Guadalupe Rosales and Hank Willis Thomas Awarded Gordon Parks Foundation Fellowships
The Gordon Parks Foundation announced that Guadalupe Rosales and Hank Willis Thomas have been named 2019 fellows. The artists have each been awarded $20,000 to support new or ongoing projects that reflect and draw inspiration from the themes of representation and social justice in Parks’s creative work. Each project will culminate in exhibitions that will be held at the foundation’s exhibition space in Pleasantville, New York, later this year.
“Championing artists whose work advances the legacy of Gordon Parks is pivotal to the mission of the foundation,” said Peter W. Kunhardt Jr., the foundation’s executive director. “Both Guadalupe and Hank will engage the visual life of their communities through their work as artists, archivists, and photographers, and will explore completely distinct and individual narratives. Through our fellowship program, we are proud to support them in undertaking critical explorations within their practices, guided by the vision and inspiration of Gordon Parks.”
The foundation’s fellowship program was created to give artists the kind of crucial support that Parks received early in his career when he was the first photographer to be named a fellow of the Julius Rosenwald Fund in 1941. The fellowship was established in 1917 to elevate African American artists whose work focused on social issues and education.
During the fellowship period, Rosales will continue her collaborations with Latinx and LGBTQ communities, particularly in Los Angeles, that explore how people of color use photography to document and create their individual and collective histories.
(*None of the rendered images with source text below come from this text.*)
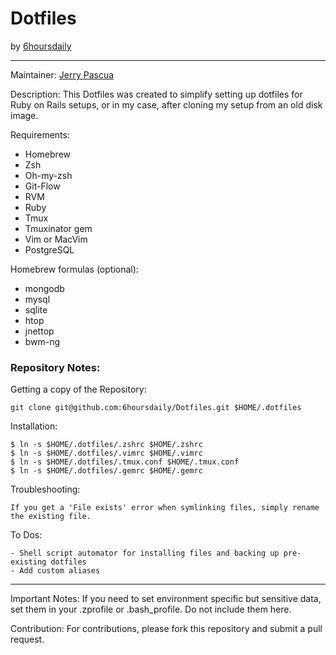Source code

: # Dotfiles
by [6hoursdaily](http:6hoursdaily.com)

----
Maintainer: [Jerry Pascua](mailto:jerrypascua@gmail.com)

Description:
  This Dotfiles was created to simplify setting up dotfiles for Ruby on Rails setups, or in my case, after cloning my setup from an old disk image.

Requirements:
  - Homebrew
  - Zsh
  - Oh-my-zsh
  - Git-Flow
  - RVM
  - Ruby
  - Tmux
  - Tmuxinator gem
  - Vim or MacVim
  - PostgreSQL

Homebrew formulas (optional):
  - mongodb
  - mysql
  - sqlite
  - htop
  - jnettop
  - bwm-ng

### Repository Notes:

  Getting a copy of the Repository:

    git clone git@github.com:6hoursdaily/Dotfiles.git $HOME/.dotfiles

  Installation:

    $ ln -s $HOME/.dotfiles/.zshrc $HOME/.zshrc
    $ ln -s $HOME/.dotfiles/.vimrc $HOME/.vimrc
    $ ln -s $HOME/.dotfiles/.tmux.conf $HOME/.tmux.conf
    $ ln -s $HOME/.dotfiles/.gemrc $HOME/.gemrc

  Troubleshooting:
    
    If you get a 'File exists' error when symlinking files, simply rename the existing file.

  To Dos:
    
    - Shell script automator for installing files and backing up pre-existing dotfiles
    - Add custom aliases

----
  Important Notes:
    If you need to set environment specific but sensitive data, set them in your .zprofile or .bash_profile. Do not include them here.

  Contribution:
    For contributions, please fork this repository and submit a pull request.
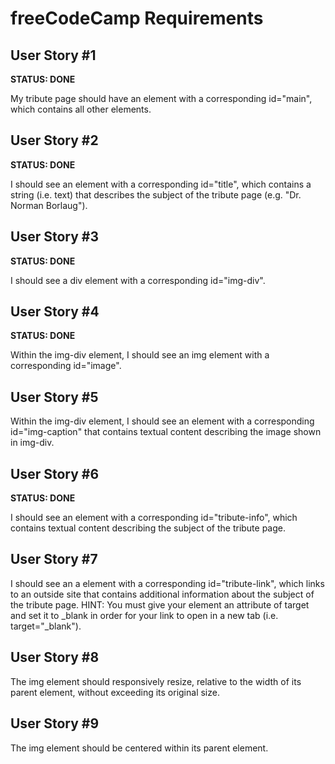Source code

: 
# freeCodeCamp Requirements

## User Story #1

**STATUS: DONE**

My tribute page should have an element with a corresponding id="main", which contains all other elements.

## User Story #2

**STATUS: DONE**

I should see an element with a corresponding id="title", which contains a string (i.e. text) that describes the subject of the tribute page (e.g. "Dr. Norman Borlaug").

## User Story #3

**STATUS: DONE**

I should see a div element with a corresponding id="img-div".

## User Story #4

**STATUS: DONE**

Within the img-div element, I should see an img element with a corresponding id="image".

## User Story #5

Within the img-div element, I should see an element with a corresponding id="img-caption" that contains textual content describing the image shown in img-div.

## User Story #6

**STATUS: DONE**

I should see an element with a corresponding id="tribute-info", which contains textual content describing the subject of the tribute page.

## User Story #7

I should see an a element with a corresponding id="tribute-link", which links to an outside site that contains additional information about the subject of the tribute page. HINT: You must give your element an attribute of target and set it to _blank in order for your link to open in a new tab (i.e. target="_blank").

## User Story #8

The img element should responsively resize, relative to the width of its parent element, without exceeding its original size.

## User Story #9

The img element should be centered within its parent element.
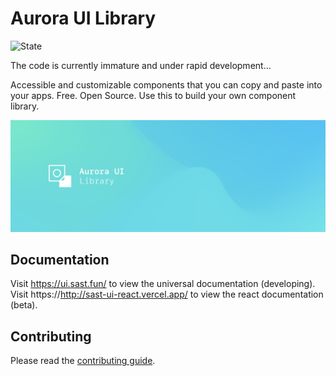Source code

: # Aurora UI Library

<img src="https://img.shields.io/badge/State-developing-blue" alt="State" />

The code is currently immature and under rapid development...

Accessible and customizable components that you can copy and paste into your apps. Free. Open Source. Use this to build your own component library.

![Logo](/public/README.jpg)

## Documentation
Visit https://ui.sast.fun/ to view the universal documentation (developing).
Visit https://http://sast-ui-react.vercel.app/ to view the react documentation (beta).

## Contributing
Please read the [contributing guide](/CONTRIBUTING.md).

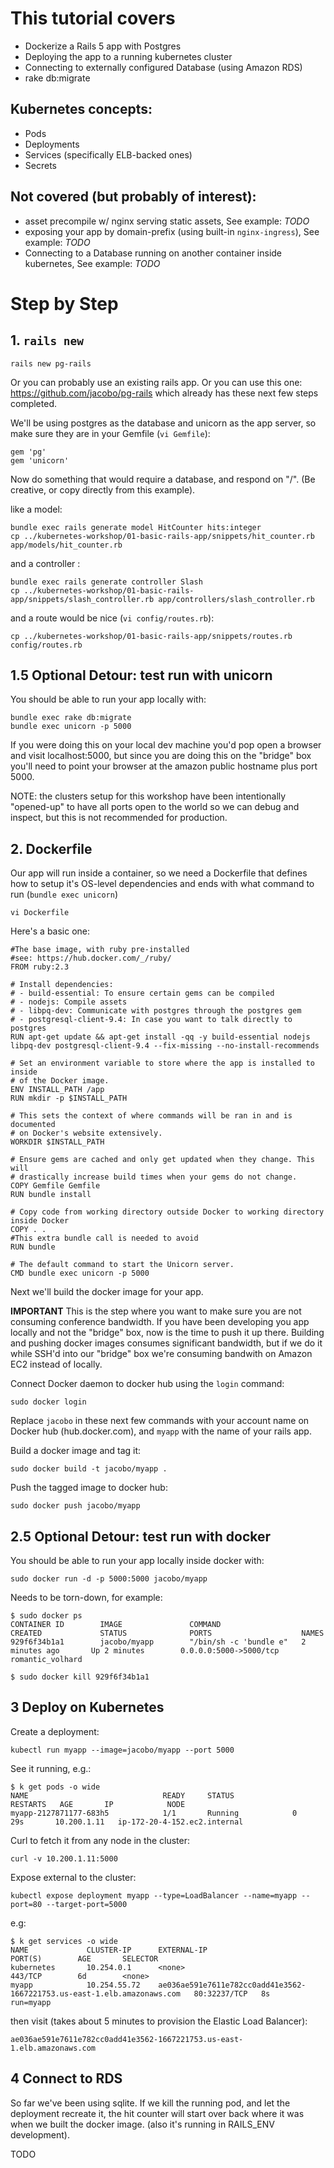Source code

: # This tutorial covers

- Dockerize a Rails 5 app with Postgres
- Deploying the app to a running kubernetes cluster
- Connecting to externally configured Database (using Amazon RDS)
- rake db:migrate

## Kubernetes concepts:

- Pods
- Deployments
- Services (specifically ELB-backed ones)
- Secrets

## Not covered (but probably of interest):

- asset precompile w/ nginx serving static assets, See example: *TODO*
- exposing your app by domain-prefix (using built-in `nginx-ingress`), See example: *TODO*
- Connecting to a Database running on another container inside kubernetes, See example: *TODO*

# Step by Step

## 1. `rails new`

    rails new pg-rails

Or you can probably use an existing rails app. Or you can use this one: https://github.com/jacobo/pg-rails which already has these next few steps completed.

We'll be using postgres as the database and unicorn as the app server, so make sure they are in your Gemfile (`vi Gemfile`):

    gem 'pg'
    gem 'unicorn'

Now do something that would require a database, and respond on "/". (Be creative, or copy directly from this example).

like a model:

    bundle exec rails generate model HitCounter hits:integer
    cp ../kubernetes-workshop/01-basic-rails-app/snippets/hit_counter.rb app/models/hit_counter.rb

and a controller :

    bundle exec rails generate controller Slash
    cp ../kubernetes-workshop/01-basic-rails-app/snippets/slash_controller.rb app/controllers/slash_controller.rb

and a route would be nice (`vi config/routes.rb`):

    cp ../kubernetes-workshop/01-basic-rails-app/snippets/routes.rb config/routes.rb

## 1.5 Optional Detour: test run with unicorn

You should be able to run your app locally with:

    bundle exec rake db:migrate
    bundle exec unicorn -p 5000

If you were doing this on your local dev machine you'd pop open a browser and visit localhost:5000,
but since you are doing this on the "bridge" box you'll need to point your browser at the amazon public hostname plus port 5000.

NOTE: the clusters setup for this workshop have been intentionally "opened-up" to have all ports open to the world so we can debug and inspect, but this is not recommended for production.

## 2. Dockerfile

Our app will run inside a container, so we need a Dockerfile that defines how to setup it's OS-level dependencies and ends with what command to run (`bundle exec unicorn`)

    vi Dockerfile

Here's a basic one:

    #The base image, with ruby pre-installed
    #see: https://hub.docker.com/_/ruby/
    FROM ruby:2.3

    # Install dependencies:
    # - build-essential: To ensure certain gems can be compiled
    # - nodejs: Compile assets
    # - libpq-dev: Communicate with postgres through the postgres gem
    # - postgresql-client-9.4: In case you want to talk directly to postgres
    RUN apt-get update && apt-get install -qq -y build-essential nodejs libpq-dev postgresql-client-9.4 --fix-missing --no-install-recommends

    # Set an environment variable to store where the app is installed to inside
    # of the Docker image.
    ENV INSTALL_PATH /app
    RUN mkdir -p $INSTALL_PATH

    # This sets the context of where commands will be ran in and is documented
    # on Docker's website extensively.
    WORKDIR $INSTALL_PATH

    # Ensure gems are cached and only get updated when they change. This will
    # drastically increase build times when your gems do not change.
    COPY Gemfile Gemfile
    RUN bundle install

    # Copy code from working directory outside Docker to working directory inside Docker
    COPY . .
    #This extra bundle call is needed to avoid
    RUN bundle

    # The default command to start the Unicorn server.
    CMD bundle exec unicorn -p 5000

Next we'll build the docker image for your app.

**IMPORTANT** This is the step where you want to make sure you are not consuming conference bandwidth. If you have been developing you app locally and not the "bridge" box, now is the time to push it up there. Building and pushing docker images consumes significant bandwidth, but if we do it while SSH'd into our "bridge" box we're consuming bandwith on Amazon EC2 instead of locally.

Connect Docker daemon to docker hub using the `login` command:

    sudo docker login

Replace `jacobo` in these next few commands with your account name on Docker hub (hub.docker.com), and `myapp` with the name of your rails app.

Build a docker image and tag it:

    sudo docker build -t jacobo/myapp .

Push the tagged image to docker hub:

    sudo docker push jacobo/myapp

## 2.5 Optional Detour: test run with docker

You should be able to run your app locally inside docker with:

    sudo docker run -d -p 5000:5000 jacobo/myapp

Needs to be torn-down, for example:

    $ sudo docker ps
    CONTAINER ID        IMAGE               COMMAND                  CREATED             STATUS              PORTS                    NAMES
    929f6f34b1a1        jacobo/myapp        "/bin/sh -c 'bundle e"   2 minutes ago       Up 2 minutes        0.0.0.0:5000->5000/tcp   romantic_volhard

    $ sudo docker kill 929f6f34b1a1

## 3 Deploy on Kubernetes

Create a deployment:

    kubectl run myapp --image=jacobo/myapp --port 5000

See it running, e.g.:

    $ k get pods -o wide
    NAME                              READY     STATUS             RESTARTS   AGE       IP            NODE
    myapp-2127871177-683h5            1/1       Running            0          29s       10.200.1.11   ip-172-20-4-152.ec2.internal

Curl to fetch it from any node in the cluster:

    curl -v 10.200.1.11:5000

Expose external to the cluster:

    kubectl expose deployment myapp --type=LoadBalancer --name=myapp --port=80 --target-port=5000

e.g:

    $ k get services -o wide
    NAME             CLUSTER-IP      EXTERNAL-IP                                                               PORT(S)        AGE       SELECTOR
    kubernetes       10.254.0.1      <none>                                                                    443/TCP        6d        <none>
    myapp            10.254.55.72    ae036ae591e7611e782cc0add41e3562-1667221753.us-east-1.elb.amazonaws.com   80:32237/TCP   8s        run=myapp

then visit (takes about 5 minutes to provision the Elastic Load Balancer):

    ae036ae591e7611e782cc0add41e3562-1667221753.us-east-1.elb.amazonaws.com

## 4 Connect to RDS

So far we've been using sqlite. If we kill the running pod, and let the deployment recreate it, the hit counter will start over back where it was when we built the docker image. (also it's running in RAILS_ENV development).

TODO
Thomas will examine the foundation’s archives for a project that will spotlight significant historical moments Parks captured with his camera.
Since 2017, the foundation has granted two fellowships each year to support photographers, artists, filmmakers, and musicians in the development and exhibition of new and ongoing projects. Former fellows include Derrick Adams, Deana Lawson, Devin Allen, and Harriet Dedman.